For these reasons, the proponents ask your permission to maintain their proposal without amendment of the provision in question.

I look forward to receiving your further communication in reference to the proposal, and will be happy to supply any further information which may be helpful to you.

Very truly yours,

CHARLES H. NEUMAN DE VEGVAR.

MAY 26, 1959.

Re identification No. 02-0003.

SMALL BUSINESS ADMINISTRATION,
Washington, D.C.

(Attention: Mr. John B. Morris, Small Business Investment Division.)

GENTLEMEN: In a letter to you dated May 21, 1959, written on behalf of the proponents of Northeastern Small Business Investment Corp., I suggested several reasons why the proposed small-business investment company should be authorized to require security in connection with certain purchases of convertible debentures. I pointed out, in particular, that section 304 of the Small Business Investment Act does not prohibit the taking of security for debenture obligations.

I understand that, in your consideration of my letter, it has been suggested that if Congress had not intended to prohibit the taking of security for debentures, it would not have bothered to draw a distinction between debenture financing and loan financing. This argument implies that there is no under43183-59-17

standable distinction between section 304 and section 305 of the act, unless section 304 is interpreted to prohibit the taking of security.

I am surprised that this argument should be made because it seems to me that there are a number of very clear and marked differences between sections 304 and 305, and many understandable reasons why the legislative draftsmen should have chosen to treat the problem of debenture financing separate from that of loan financing. In particular, I would like to submit the following comments for your consideration:

(1) It seems clear that convertible debentures of the kind referred to in section 304 can be issued only by a corporate borrower, whereas the loan financing authorized in section 305 can be extended to corporations, unincorporated associations, partnerships, individuals, or any other category of borrowers. If Congress had not enacted section 305, a large percentage of small-business concerns in the country would have been excluded from the benefits of the new financing program because of the fact that they are not incorporated. If, on the other hand, Congress had not enacted section 304, a separate legislative statement of some kind would certainly have been required to make it clear that, in the case of loans to corporations, the obligations may be made convertible into capital stock.

(2) Various regulatory problems arise in connection with the purchase of convertible debentures which do not arise at all in connection with conventional loan financing. One of the clearest examples is the problem of regulating the determination of the conversion price. Another example is the problem of fixing the time or times at which the conversion privilege can be exercised. The necessity to deal with these problems would, in itself, clearly justify the draftsman's use of a separate section on convertible debentures.

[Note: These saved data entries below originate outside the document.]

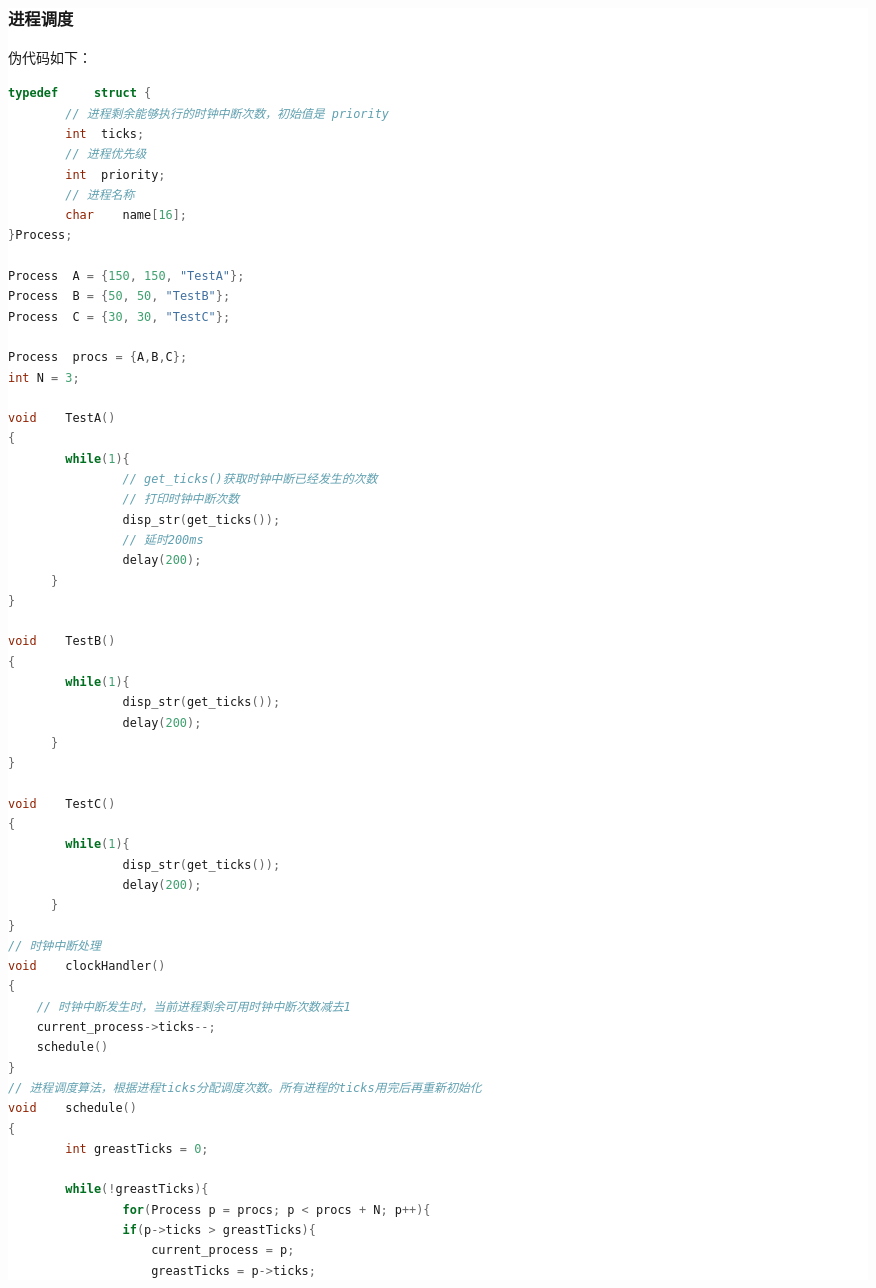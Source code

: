 ### 进程调度

伪代码如下：

```c
typedef 	struct {
  		// 进程剩余能够执行的时钟中断次数，初始值是 priority
  		int	 ticks;
  		// 进程优先级
  		int	 priority;	
  		// 进程名称
  		char	name[16];
}Process;

Process  A = {150, 150, "TestA"};
Process  B = {50, 50, "TestB"};
Process  C = {30, 30, "TestC"};

Process	 procs = {A,B,C};
int	N = 3;

void 	TestA()
{
  		while(1){
        		// get_ticks()获取时钟中断已经发生的次数
        		// 打印时钟中断次数
        		disp_str(get_ticks());
        		// 延时200ms
        		delay(200);
      }
}

void 	TestB()
{
  		while(1){
        		disp_str(get_ticks());
        		delay(200);
      }
}

void 	TestC()
{
  		while(1){
        		disp_str(get_ticks());
        		delay(200);
      }
}
// 时钟中断处理
void	clockHandler()
{
  	// 时钟中断发生时，当前进程剩余可用时钟中断次数减去1
  	current_process->ticks--;	
  	schedule()
}
// 进程调度算法，根据进程ticks分配调度次数。所有进程的ticks用完后再重新初始化
void	schedule()
{
  		int greastTicks = 0;
  		
  		while(!greastTicks){
        		for(Process p = procs; p < procs + N; p++){
              	if(p->ticks > greastTicks){
                  	current_process = p;
                  	greastTicks = p->ticks;
```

(3) Finally, in addition to the inherent distinctions already referred to, Congress has chosen to introduce certain additional distinctions between the permissible terms of a debenture transaction and those of a conventional loan. For example, section 305 (d) provides that a conventional loan shall have a maturity not exceeding 20 years, whereas section 304 contains no requirement with respect to the maturity of a convertible debenture. Again, section 304(d), provides that an issuer of convertible debentures shall become a "stockholderproprietor" of the small-business investment company, whereas section 305 contains no such provision with respect to conventional borrowers.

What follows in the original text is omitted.